Appendix C Planning Your Instrumented Application : An Example of Planning AMI Methods

An Example of Planning AMI Methods
Let us suppose you have a transaction-processing application that needs to be monitored so that its message queue length doesn't grow too large. Instances of this application might make up a fault-tolerant group with primary/secondary status, which you want to autonomously monitor but also to interactively control.
Defining these needs, you could list two items:
You now create these methods:
getQueueLength, which takes no arguments and returns the queue length.
getFTStatus, which takes no arguments and returns the fault-tolerant status (primary or secondary) of the application.
makePrimary, which takes no arguments and sets the fault-tolerant status of the application instance to primary.

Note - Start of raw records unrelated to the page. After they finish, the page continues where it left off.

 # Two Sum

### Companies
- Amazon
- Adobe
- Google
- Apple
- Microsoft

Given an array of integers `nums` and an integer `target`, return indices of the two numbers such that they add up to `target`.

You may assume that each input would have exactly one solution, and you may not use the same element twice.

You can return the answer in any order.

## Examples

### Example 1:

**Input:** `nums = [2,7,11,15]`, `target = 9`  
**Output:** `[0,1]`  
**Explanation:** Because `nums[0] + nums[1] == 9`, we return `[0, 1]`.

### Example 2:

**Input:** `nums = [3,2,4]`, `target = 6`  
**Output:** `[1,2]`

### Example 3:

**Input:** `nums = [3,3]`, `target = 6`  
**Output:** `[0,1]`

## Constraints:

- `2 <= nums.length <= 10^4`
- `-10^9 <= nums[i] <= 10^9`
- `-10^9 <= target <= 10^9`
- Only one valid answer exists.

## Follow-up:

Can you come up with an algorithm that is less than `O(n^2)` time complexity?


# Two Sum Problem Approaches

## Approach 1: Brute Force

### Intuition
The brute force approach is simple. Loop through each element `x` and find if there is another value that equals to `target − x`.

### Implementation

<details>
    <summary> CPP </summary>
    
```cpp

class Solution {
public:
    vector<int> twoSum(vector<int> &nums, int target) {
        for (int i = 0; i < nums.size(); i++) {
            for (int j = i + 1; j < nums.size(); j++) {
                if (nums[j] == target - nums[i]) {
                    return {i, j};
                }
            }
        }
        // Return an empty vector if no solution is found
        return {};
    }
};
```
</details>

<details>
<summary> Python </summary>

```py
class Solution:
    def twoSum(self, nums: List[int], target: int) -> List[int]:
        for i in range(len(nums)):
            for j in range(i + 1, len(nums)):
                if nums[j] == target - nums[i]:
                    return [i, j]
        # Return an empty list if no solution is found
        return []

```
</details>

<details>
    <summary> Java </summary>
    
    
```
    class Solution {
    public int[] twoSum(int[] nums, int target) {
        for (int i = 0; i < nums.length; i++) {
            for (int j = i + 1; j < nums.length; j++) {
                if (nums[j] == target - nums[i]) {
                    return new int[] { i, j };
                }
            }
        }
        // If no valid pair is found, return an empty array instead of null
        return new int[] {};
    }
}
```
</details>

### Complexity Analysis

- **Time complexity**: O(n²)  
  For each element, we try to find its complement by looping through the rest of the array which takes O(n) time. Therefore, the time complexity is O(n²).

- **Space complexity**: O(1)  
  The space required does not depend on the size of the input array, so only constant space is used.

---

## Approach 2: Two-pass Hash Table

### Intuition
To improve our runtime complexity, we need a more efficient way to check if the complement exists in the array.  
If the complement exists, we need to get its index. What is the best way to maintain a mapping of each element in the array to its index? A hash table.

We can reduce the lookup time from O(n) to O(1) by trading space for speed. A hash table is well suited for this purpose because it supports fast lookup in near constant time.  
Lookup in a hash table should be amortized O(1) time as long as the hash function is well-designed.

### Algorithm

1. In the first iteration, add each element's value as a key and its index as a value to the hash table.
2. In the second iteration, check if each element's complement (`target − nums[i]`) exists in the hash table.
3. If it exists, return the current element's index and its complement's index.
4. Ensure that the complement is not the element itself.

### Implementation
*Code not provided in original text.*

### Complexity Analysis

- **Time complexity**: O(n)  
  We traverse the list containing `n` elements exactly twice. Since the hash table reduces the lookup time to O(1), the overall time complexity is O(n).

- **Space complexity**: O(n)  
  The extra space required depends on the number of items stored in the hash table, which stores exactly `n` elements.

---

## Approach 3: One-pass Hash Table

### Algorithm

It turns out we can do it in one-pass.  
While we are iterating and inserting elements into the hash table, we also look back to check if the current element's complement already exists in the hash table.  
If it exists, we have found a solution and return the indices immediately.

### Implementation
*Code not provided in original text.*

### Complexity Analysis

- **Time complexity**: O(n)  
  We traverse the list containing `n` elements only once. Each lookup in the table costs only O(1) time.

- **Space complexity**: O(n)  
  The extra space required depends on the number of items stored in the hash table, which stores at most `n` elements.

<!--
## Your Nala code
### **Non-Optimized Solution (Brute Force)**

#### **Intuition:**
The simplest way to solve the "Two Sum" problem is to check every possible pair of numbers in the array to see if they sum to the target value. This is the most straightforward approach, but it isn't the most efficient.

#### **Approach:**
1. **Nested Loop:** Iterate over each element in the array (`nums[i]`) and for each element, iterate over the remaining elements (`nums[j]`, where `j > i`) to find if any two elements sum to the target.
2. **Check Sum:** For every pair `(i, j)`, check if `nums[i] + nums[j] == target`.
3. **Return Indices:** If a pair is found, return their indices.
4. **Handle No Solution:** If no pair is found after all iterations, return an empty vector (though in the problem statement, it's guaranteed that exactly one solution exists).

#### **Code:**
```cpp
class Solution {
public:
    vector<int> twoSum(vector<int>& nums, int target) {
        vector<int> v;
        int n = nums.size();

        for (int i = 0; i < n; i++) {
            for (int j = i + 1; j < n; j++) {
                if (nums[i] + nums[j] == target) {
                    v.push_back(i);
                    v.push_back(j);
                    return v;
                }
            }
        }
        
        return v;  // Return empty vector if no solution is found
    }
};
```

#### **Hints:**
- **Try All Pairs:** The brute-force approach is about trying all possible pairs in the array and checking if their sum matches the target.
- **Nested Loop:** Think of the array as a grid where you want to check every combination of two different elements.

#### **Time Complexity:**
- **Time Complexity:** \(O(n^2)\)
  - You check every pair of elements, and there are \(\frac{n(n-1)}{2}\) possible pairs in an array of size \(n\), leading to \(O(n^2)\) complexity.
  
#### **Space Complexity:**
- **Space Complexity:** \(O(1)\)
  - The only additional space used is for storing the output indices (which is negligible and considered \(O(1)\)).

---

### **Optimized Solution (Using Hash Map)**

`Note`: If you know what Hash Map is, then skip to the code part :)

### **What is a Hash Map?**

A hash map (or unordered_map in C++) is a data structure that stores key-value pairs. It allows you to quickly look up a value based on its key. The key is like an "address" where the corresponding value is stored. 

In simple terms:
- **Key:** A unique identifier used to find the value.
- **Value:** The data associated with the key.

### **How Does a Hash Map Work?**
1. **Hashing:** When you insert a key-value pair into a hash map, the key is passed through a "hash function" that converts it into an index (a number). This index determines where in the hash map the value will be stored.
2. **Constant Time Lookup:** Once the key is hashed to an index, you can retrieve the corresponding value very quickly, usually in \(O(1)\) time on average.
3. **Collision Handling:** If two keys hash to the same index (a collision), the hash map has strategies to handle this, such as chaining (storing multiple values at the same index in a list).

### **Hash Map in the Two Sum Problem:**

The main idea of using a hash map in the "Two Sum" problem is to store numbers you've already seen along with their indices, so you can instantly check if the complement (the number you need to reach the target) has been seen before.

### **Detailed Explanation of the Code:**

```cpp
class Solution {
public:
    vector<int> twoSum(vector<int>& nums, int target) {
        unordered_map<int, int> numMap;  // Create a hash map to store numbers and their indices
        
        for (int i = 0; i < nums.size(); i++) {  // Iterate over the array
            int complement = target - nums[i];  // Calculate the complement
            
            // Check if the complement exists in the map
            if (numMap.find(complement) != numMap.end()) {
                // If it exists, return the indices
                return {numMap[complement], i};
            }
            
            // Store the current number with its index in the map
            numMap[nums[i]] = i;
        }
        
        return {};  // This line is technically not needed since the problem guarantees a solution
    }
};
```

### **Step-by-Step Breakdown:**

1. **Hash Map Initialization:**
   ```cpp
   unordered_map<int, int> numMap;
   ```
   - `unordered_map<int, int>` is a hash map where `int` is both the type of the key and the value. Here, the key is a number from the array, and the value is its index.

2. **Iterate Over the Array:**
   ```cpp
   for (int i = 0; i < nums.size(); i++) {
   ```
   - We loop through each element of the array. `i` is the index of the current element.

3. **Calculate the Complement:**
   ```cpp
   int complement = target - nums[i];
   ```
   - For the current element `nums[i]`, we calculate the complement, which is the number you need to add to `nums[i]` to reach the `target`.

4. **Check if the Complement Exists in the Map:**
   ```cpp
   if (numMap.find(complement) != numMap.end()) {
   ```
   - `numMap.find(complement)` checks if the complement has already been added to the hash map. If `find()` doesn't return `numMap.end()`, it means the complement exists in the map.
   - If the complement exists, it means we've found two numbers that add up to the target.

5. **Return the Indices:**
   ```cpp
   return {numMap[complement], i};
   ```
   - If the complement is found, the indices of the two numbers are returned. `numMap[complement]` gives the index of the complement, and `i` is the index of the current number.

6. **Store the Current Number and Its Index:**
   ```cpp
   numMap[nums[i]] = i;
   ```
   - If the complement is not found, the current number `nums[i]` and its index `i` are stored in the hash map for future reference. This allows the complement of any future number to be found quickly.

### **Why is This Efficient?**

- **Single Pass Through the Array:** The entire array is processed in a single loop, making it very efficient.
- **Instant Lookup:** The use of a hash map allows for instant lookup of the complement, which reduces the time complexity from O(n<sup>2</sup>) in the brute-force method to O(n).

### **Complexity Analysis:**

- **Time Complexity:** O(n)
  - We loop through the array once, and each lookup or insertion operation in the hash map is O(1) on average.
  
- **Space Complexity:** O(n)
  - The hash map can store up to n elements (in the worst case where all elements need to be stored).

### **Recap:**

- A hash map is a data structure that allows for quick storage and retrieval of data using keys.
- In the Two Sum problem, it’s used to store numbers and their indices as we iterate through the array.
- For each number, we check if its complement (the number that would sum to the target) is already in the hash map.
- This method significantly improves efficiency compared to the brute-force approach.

makeSecondary, which takes no arguments and sets the fault-tolerant status of the application instance to secondary.
Since you will be using a TIBCO Hawk agent as the manager, you build a rulebase with two rules, as follows:
The first rule has as its data source the getQueueLength method. It raises an alert if the queue length is greater than 200.
The second rule has as its data source the getFTStatus method. It sends a notification each time there is a fault-tolerant state transition.
From the TIBCO Hawk WebConsole, operators can control the fault-tolerant state of any instance of the application by invoking the makePrimary or makeSecondary methods.
Other possible AMI examples might include:
Methods that instruct applications to write their new configuration parameters to configuration files or to the Microsoft Windows registry.